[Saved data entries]
^^^^^^^^
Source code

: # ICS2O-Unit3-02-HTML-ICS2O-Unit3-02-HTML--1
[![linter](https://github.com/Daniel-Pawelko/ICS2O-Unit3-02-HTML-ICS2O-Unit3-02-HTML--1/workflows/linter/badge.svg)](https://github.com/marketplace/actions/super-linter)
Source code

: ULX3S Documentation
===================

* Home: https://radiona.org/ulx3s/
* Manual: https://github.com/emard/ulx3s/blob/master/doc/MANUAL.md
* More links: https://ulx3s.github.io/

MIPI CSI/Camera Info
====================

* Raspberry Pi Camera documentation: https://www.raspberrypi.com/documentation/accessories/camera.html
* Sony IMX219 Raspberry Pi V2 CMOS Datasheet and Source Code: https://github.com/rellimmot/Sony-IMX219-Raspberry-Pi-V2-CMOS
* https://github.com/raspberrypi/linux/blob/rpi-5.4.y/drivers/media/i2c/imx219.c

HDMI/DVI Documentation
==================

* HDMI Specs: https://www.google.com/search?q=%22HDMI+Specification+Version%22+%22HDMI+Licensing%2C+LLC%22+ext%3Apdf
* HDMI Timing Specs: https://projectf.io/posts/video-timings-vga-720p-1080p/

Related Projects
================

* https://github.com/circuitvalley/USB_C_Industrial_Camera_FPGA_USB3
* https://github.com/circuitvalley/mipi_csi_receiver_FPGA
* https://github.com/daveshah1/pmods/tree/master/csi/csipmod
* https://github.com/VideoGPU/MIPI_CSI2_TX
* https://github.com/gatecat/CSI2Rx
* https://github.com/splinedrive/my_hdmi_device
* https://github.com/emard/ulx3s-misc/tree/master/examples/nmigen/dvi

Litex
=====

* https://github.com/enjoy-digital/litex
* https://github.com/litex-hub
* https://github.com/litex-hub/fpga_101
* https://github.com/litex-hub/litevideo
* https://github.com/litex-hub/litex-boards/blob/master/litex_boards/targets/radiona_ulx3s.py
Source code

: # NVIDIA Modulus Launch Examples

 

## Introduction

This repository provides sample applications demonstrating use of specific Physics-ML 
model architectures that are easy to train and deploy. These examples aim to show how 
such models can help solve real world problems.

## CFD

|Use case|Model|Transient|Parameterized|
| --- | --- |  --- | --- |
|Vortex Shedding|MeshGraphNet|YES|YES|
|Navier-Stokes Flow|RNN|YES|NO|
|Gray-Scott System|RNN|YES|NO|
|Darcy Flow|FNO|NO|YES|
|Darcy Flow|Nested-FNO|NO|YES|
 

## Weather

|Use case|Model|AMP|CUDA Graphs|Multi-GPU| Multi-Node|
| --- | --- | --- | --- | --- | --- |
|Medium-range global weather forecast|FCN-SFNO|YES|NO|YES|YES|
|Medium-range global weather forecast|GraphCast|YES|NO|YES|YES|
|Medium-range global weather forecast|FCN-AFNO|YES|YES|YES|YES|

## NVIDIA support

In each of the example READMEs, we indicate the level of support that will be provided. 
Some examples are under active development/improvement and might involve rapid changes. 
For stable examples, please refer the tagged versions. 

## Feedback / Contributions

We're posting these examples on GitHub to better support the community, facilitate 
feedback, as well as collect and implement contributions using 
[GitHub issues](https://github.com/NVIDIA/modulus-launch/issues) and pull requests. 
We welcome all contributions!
^^^^^^^^
### Problem to work on
Write out the data exactly as it stands.

### Result below
Source code

: # ICS2O-Unit3-02-HTML-ICS2O-Unit3-02-HTML--1
[![linter](https://github.com/Daniel-Pawelko/ICS2O-Unit3-02-HTML-ICS2O-Unit3-02-HTML--1/workflows/linter/badge.svg)](https://github.com/marketplace/actions/super-linter)
Source code

: ULX3S Documentation
===================

* Home: https://radiona.org/ulx3s/
* Manual: https://github.com/emard/ulx3s/blob/master/doc/MANUAL.md
* More links: https://ulx3s.github.io/

MIPI CSI/Camera Info
====================

* Raspberry Pi Camera documentation: https://www.raspberrypi.com/documentation/accessories/camera.html
* Sony IMX219 Raspberry Pi V2 CMOS Datasheet and Source Code: https://github.com/rellimmot/Sony-IMX219-Raspberry-Pi-V2-CMOS
* https://github.com/raspberrypi/linux/blob/rpi-5.4.y/drivers/media/i2c/imx219.c

HDMI/DVI Documentation
==================

* HDMI Specs: https://www.google.com/search?q=%22HDMI+Specification+Version%22+%22HDMI+Licensing%2C+LLC%22+ext%3Apdf
* HDMI Timing Specs: https://projectf.io/posts/video-timings-vga-720p-1080p/

Related Projects
================

* https://github.com/circuitvalley/USB_C_Industrial_Camera_FPGA_USB3
* https://github.com/circuitvalley/mipi_csi_receiver_FPGA
* https://github.com/daveshah1/pmods/tree/master/csi/csipmod
* https://github.com/VideoGPU/MIPI_CSI2_TX
* https://github.com/gatecat/CSI2Rx
* https://github.com/splinedrive/my_hdmi_device
* https://github.com/emard/ulx3s-misc/tree/master/examples/nmigen/dvi

Litex
=====

* https://github.com/enjoy-digital/litex
* https://github.com/litex-hub
* https://github.com/litex-hub/fpga_101
* https://github.com/litex-hub/litevideo
* https://github.com/litex-hub/litex-boards/blob/master/litex_boards/targets/radiona_ulx3s.py
Source code

: # NVIDIA Modulus Launch Examples

 

## Introduction

This repository provides sample applications demonstrating use of specific Physics-ML 
model architectures that are easy to train and deploy. These examples aim to show how 
such models can help solve real world problems.

## CFD

|Use case|Model|Transient|Parameterized|
| --- | --- |  --- | --- |
|Vortex Shedding|MeshGraphNet|YES|YES|
|Navier-Stokes Flow|RNN|YES|NO|
|Gray-Scott System|RNN|YES|NO|
|Darcy Flow|FNO|NO|YES|
|Darcy Flow|Nested-FNO|NO|YES|
 

## Weather

|Use case|Model|AMP|CUDA Graphs|Multi-GPU| Multi-Node|
| --- | --- | --- | --- | --- | --- |
|Medium-range global weather forecast|FCN-SFNO|YES|NO|YES|YES|
|Medium-range global weather forecast|GraphCast|YES|NO|YES|YES|
|Medium-range global weather forecast|FCN-AFNO|YES|YES|YES|YES|

## NVIDIA support

In each of the example READMEs, we indicate the level of support that will be provided. 
Some examples are under active development/improvement and might involve rapid changes. 
For stable examples, please refer the tagged versions. 

## Feedback / Contributions

We're posting these examples on GitHub to better support the community, facilitate 
feedback, as well as collect and implement contributions using 
[GitHub issues](https://github.com/NVIDIA/modulus-launch/issues) and pull requests. 
We welcome all contributions!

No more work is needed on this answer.